TIRUPATI: The month of Sravanam this year has failed to bring the much anticipated cheer to textile traders and jewellers. The month of marriages is generally seen as a boon for all textile and gold traders with major purchases by women. Compared with 2016, the sale this year was recorded at 50 per cent lower. Though the shops that only deal with textiles have not yet registered for GST, they need to bring the goods from textile mills in North India. As such, they still need to pay the other taxes during transportation. GST is still not applicable while selling.

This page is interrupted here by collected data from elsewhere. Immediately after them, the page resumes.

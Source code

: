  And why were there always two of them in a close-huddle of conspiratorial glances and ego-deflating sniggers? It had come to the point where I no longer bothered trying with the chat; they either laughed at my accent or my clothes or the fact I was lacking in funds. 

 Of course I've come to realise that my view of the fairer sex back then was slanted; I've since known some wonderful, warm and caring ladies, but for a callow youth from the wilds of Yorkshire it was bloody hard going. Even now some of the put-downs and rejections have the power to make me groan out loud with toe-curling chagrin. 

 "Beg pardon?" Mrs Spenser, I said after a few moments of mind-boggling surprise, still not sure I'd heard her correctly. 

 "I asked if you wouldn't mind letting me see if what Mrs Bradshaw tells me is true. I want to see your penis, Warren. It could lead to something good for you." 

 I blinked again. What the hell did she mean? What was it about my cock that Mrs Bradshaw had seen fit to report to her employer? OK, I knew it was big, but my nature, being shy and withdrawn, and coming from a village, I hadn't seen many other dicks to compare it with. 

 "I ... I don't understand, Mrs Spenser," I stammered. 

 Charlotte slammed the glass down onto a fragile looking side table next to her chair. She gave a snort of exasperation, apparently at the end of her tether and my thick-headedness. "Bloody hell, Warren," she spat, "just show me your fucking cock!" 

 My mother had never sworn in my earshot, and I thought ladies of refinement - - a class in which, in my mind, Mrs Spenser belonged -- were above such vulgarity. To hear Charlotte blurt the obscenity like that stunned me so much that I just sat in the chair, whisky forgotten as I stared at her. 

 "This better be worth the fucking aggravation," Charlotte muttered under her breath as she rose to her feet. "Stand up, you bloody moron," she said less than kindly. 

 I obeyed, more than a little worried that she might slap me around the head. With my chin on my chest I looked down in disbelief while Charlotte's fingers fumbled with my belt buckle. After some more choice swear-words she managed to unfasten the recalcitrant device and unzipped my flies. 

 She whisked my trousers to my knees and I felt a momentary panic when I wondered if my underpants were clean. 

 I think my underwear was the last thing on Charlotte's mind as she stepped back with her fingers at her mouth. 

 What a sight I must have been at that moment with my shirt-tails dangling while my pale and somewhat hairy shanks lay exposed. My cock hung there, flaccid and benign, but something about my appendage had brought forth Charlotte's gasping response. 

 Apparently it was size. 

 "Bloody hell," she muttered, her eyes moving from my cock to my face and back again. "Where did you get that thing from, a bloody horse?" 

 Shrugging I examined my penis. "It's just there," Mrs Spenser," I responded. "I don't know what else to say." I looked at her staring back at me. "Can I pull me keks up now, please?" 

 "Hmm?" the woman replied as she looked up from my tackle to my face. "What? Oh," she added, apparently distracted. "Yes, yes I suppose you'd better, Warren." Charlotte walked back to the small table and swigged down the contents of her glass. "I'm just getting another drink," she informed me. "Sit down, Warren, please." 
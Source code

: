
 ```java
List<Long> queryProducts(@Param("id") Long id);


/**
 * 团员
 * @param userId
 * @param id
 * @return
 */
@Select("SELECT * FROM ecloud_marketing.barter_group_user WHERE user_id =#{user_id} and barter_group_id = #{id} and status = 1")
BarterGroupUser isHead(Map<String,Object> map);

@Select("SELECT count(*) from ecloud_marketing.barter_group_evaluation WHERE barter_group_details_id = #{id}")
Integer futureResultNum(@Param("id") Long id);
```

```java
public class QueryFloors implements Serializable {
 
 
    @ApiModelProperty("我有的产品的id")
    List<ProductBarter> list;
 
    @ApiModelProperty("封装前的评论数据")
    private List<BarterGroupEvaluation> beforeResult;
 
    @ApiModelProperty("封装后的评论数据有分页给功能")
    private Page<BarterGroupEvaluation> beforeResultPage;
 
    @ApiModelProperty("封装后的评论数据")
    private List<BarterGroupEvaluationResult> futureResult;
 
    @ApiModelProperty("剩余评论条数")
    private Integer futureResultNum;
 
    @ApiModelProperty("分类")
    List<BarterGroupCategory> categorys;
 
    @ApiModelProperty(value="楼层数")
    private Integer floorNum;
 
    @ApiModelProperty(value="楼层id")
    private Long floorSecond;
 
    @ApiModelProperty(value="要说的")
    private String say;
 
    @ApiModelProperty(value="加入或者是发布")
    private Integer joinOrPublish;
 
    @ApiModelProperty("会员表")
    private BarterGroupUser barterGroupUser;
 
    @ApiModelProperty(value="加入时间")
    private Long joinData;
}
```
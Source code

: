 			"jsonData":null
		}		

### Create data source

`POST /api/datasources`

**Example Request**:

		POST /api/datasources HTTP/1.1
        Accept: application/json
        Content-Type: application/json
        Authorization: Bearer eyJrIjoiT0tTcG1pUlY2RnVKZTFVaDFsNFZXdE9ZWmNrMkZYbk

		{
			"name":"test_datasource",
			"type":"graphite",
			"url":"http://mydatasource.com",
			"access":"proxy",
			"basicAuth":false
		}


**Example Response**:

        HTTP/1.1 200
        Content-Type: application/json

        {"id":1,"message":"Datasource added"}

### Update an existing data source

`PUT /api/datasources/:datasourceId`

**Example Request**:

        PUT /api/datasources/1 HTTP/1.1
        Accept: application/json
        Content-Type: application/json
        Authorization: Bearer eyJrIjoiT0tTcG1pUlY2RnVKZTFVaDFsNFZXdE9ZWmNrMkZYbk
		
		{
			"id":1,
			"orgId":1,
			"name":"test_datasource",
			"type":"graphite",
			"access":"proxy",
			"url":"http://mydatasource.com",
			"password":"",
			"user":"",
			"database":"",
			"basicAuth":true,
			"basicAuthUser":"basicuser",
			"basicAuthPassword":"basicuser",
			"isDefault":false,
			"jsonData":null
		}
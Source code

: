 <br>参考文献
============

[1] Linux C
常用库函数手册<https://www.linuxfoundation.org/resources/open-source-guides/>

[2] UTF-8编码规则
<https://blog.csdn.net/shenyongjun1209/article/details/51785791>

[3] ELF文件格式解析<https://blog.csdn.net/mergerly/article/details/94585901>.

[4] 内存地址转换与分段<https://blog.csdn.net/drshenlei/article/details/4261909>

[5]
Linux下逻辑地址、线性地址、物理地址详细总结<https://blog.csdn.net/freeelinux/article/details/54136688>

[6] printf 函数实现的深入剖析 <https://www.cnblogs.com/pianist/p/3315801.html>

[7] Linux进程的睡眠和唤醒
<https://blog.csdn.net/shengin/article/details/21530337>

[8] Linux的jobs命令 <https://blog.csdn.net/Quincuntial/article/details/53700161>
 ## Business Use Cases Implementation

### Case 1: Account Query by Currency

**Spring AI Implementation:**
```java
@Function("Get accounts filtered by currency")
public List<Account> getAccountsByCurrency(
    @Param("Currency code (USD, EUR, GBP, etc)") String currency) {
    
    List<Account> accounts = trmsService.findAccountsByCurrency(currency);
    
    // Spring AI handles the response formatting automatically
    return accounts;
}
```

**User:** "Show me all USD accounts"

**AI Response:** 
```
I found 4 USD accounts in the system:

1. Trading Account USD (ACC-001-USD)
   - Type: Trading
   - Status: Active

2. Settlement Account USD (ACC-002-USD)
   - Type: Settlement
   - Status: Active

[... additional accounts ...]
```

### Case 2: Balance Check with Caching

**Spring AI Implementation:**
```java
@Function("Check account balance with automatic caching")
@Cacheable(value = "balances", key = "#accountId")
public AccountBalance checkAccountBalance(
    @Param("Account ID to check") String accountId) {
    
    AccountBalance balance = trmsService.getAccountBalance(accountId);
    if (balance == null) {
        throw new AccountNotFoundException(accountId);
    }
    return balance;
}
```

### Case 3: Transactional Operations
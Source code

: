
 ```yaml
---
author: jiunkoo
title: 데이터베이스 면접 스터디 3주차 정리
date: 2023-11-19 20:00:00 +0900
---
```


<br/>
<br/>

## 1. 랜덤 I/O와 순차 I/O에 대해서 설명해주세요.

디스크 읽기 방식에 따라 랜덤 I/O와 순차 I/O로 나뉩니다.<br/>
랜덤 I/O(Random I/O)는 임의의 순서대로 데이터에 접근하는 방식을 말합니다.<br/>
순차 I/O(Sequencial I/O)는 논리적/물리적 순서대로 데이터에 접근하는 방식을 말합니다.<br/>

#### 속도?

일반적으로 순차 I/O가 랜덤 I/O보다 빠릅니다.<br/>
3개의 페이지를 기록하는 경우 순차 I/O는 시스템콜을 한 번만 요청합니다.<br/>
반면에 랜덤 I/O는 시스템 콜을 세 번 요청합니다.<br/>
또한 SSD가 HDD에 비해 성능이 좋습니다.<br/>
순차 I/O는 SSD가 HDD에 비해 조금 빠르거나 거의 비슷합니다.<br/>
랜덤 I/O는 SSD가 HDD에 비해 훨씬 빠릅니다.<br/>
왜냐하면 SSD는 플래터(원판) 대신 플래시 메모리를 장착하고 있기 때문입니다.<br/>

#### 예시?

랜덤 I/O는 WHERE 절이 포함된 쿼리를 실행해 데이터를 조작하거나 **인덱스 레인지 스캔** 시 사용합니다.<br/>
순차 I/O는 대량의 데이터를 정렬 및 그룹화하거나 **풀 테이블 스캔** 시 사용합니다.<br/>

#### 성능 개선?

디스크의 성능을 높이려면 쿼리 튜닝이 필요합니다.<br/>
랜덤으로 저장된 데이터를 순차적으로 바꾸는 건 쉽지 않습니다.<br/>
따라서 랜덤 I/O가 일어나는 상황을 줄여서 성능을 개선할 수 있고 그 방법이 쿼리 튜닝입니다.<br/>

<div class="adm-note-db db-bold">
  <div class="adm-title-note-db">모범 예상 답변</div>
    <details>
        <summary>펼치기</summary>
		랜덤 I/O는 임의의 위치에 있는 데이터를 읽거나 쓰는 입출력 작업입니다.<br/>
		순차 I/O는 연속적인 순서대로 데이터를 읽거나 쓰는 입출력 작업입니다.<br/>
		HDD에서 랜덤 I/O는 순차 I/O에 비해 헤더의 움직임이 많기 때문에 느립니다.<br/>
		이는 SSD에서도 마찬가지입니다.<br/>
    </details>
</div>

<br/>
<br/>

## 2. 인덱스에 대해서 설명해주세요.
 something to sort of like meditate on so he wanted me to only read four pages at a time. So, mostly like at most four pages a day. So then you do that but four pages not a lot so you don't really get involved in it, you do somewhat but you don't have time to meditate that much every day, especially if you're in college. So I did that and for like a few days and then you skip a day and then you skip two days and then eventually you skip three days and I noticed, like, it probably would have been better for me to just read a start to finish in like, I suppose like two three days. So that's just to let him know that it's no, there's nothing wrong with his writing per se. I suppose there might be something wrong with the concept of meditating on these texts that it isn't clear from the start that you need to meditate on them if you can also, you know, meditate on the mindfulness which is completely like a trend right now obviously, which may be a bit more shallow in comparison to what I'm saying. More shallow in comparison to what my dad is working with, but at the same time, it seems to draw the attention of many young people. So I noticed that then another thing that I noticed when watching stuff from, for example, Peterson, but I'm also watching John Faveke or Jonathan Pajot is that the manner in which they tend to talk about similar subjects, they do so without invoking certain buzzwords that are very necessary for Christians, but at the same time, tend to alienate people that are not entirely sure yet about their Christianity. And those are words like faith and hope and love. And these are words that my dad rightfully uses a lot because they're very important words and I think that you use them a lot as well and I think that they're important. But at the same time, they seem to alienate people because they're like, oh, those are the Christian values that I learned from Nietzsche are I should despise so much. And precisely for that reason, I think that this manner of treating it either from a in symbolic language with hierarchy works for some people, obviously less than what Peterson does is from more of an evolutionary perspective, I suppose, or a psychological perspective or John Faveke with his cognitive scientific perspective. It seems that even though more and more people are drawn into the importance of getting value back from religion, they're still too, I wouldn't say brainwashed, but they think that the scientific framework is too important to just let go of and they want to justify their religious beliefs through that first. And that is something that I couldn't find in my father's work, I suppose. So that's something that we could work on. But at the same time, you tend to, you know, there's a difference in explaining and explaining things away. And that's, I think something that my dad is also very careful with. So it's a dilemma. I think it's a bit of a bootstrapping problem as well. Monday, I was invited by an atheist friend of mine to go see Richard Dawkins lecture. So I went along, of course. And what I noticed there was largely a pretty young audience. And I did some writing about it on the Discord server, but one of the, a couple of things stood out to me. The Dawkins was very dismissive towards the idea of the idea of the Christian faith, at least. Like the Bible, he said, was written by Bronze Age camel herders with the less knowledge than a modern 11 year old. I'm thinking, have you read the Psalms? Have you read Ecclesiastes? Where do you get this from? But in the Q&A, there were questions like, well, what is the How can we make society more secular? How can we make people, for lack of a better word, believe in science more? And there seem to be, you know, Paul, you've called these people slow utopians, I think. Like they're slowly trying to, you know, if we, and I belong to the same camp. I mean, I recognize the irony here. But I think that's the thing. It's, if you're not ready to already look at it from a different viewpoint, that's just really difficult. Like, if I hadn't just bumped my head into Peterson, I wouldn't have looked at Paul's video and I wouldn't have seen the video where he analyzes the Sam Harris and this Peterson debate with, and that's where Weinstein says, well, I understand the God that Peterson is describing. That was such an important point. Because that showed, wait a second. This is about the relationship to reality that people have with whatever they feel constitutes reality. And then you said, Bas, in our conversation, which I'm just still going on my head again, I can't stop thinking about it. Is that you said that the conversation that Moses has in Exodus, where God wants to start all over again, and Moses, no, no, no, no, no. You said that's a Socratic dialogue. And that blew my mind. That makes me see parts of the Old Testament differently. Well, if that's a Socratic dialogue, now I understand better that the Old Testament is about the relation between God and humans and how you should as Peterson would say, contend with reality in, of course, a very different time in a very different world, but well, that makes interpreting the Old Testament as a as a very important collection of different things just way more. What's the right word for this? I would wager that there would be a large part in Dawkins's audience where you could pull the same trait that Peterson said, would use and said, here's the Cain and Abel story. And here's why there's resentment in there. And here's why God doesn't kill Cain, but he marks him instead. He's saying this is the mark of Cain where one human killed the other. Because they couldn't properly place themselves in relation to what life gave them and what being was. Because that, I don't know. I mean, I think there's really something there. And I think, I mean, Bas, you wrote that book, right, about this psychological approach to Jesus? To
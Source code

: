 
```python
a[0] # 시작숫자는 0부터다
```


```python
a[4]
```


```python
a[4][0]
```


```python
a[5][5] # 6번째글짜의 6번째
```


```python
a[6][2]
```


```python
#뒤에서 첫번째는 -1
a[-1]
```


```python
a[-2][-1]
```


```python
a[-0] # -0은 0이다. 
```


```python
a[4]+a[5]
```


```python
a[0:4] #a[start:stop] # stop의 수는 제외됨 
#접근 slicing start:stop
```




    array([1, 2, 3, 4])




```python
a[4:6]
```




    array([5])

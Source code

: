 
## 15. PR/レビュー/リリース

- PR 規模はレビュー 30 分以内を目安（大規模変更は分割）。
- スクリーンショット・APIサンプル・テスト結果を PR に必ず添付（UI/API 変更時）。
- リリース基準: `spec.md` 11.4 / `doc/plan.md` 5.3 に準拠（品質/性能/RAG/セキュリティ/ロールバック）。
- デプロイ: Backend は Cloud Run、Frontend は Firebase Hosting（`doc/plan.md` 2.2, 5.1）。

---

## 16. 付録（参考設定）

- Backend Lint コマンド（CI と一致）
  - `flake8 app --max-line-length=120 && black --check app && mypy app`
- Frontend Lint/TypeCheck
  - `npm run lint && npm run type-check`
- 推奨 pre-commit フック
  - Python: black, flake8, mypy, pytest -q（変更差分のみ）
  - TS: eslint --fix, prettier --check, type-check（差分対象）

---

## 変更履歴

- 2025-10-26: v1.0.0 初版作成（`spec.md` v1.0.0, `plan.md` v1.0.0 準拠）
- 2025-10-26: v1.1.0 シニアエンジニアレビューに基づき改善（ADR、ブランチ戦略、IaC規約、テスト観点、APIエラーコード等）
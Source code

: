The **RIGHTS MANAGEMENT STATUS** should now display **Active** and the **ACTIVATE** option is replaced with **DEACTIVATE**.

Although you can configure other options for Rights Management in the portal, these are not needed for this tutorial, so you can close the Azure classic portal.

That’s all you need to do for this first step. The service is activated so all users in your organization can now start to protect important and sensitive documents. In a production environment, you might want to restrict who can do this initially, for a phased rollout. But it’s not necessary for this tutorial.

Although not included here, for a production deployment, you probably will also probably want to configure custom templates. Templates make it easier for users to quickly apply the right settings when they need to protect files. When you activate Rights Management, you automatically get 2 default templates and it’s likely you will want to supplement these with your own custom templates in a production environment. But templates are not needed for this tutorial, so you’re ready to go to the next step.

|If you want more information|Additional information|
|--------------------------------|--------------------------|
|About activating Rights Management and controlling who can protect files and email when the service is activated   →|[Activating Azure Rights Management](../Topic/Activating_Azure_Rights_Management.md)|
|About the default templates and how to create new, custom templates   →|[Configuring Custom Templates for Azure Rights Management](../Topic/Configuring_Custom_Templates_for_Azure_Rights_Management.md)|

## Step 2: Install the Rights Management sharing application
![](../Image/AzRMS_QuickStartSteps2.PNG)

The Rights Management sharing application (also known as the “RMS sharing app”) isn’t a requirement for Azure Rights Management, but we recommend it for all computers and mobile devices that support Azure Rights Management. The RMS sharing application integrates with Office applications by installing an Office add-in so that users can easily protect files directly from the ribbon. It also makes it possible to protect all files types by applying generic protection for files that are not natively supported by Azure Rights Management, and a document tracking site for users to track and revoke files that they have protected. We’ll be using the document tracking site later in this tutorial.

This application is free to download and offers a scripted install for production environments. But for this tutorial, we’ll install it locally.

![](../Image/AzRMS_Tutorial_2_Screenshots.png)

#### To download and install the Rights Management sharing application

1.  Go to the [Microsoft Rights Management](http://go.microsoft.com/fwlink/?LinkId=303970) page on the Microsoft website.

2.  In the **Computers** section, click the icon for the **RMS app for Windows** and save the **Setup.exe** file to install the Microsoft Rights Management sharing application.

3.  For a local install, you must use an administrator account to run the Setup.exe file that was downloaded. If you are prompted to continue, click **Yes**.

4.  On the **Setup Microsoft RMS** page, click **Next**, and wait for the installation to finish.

“People have stopped making big purchases keeping the GST in mind. Once the GST becomes applicable, its effect on the business will be huge while the situation would worsen for traders,” says P. Ramesh Babu, a trader from Tirupati. Shops and malls that deal with textiles along with gold and other fashion accessories need to enforce GST, making their businesses suffer heavily. “We may not be able to pay rents or salaries if the situation continues like this. We had expected a boost in the sales but what has come out is not at all encouraging,” said V.G. Sharma, a vendor at a mall in Vijayawada.
According to the AP Textile Federation, around 75 lakh people depend on the industry directly and indirectly. There were high hopes of brisk sale during Sravanam and traders had purchased goods in advance. Textile business generally works on credits but since there has not been appreciable sale, traders are unable to pay the interest amounts. Speaking to this newspaper, president, AP Textile Federation, B. Malleswara Reddy, said, “Most of us are suffering severely. We want to return the goods we bought in Sravanam but transportation would be an additional burden on us. The government should think of it again. The handloom industry is facing a worst situation.”